Supplied data:
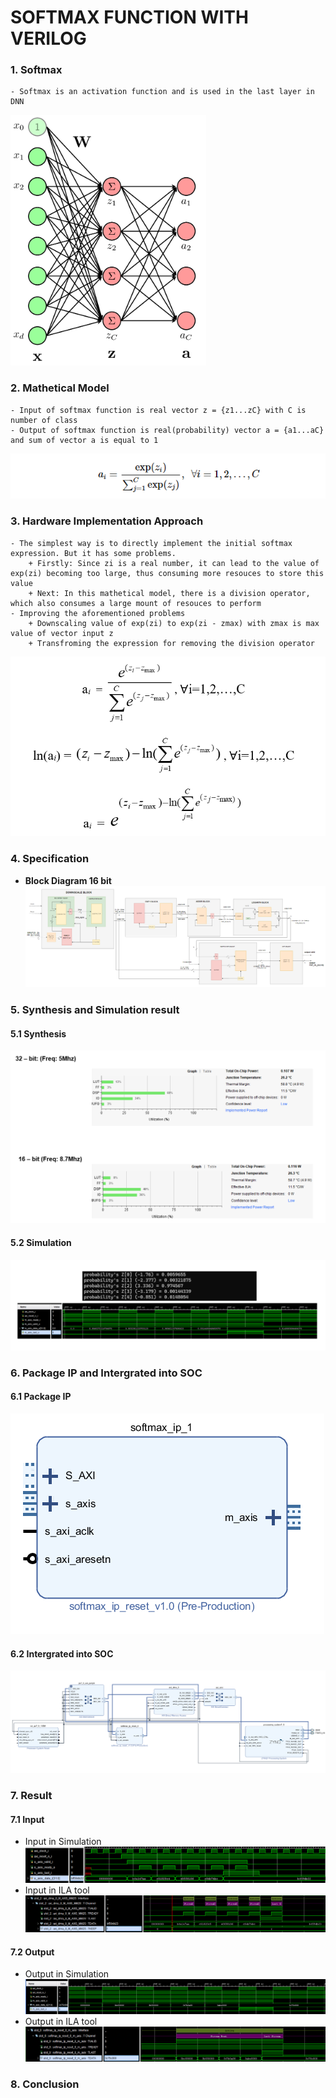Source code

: # SOFTMAX FUNCTION WITH VERILOG
### 1. Softmax
    - Softmax is an activation function and is used in the last layer in DNN
![Softmax regression model as a neural network ](illustrating%20images/soft_max_neural.png)

### 2. Mathetical Model
    - Input of softmax function is real vector z = {z1...zC} with C is number of class
    - Output of softmax function is real(probability) vector a = {a1...aC} and sum of vector a is equal to 1
![Mathetical Model of Softmax function](illustrating%20images/softmax_mathetical_model.png)

### 3. Hardware Implementation Approach
    - The simplest way is to directly implement the initial softmax expression. But it has some problems.
        + Firstly: Since zi is a real number, it can lead to the value of exp(zi) becoming too large, thus consuming more resouces to store this value
        + Next: In this mathetical model, there is a division operator, which also consumes a large mount of resouces to perform
    - Improving the aforementioned problems
        + Downscaling value of exp(zi) to exp(zi - zmax) with zmax is max value of vector input z
        + Transfroming the expression for removing the division operator
![transfrom](illustrating%20images/transform_model.png)
### 4. Specification
- **Block Diagram 16 bit**
![block](illustrating%20images/16_bit/block.png)
### 5. Synthesis and Simulation result
#### 5.1 Synthesis
![synthesis result](illustrating%20images/16_bit/synthesis.png)
#### 5.2 Simulation
![simulation result](illustrating%20images/16_bit/simulation.png)
### 6. Package IP and Intergrated into SOC
#### 6.1 Package IP
![package_ip](illustrating%20images/16_bit/softmax_ip.png)
#### 6.2 Intergrated into SOC
![alt text](illustrating%20images/16_bit/SOC.png)
### 7. Result
#### 7.1 Input
- Input in Simulation
![alt text](illustrating%20images/16_bit/in_simulation.png)
- Input in ILA tool
![alt text](illustrating%20images/16_bit/in_ILA.png)
#### 7.2 Output
- Output in Simulation
![alt text](illustrating%20images/16_bit/out_simulation.png)
- Output in ILA tool
![alt text](illustrating%20images/16_bit/out_ILA.png)
###  8. Conclusion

Exercise brief: Write out again, exactly, the lines from the one holding "#### 7.2 Output" through the end of the listing, with both ends included.

Answer to the exercise:
#### 7.2 Output
- Output in Simulation
![alt text](illustrating%20images/16_bit/out_simulation.png)
- Output in ILA tool
![alt text](illustrating%20images/16_bit/out_ILA.png)
###  8. Conclusion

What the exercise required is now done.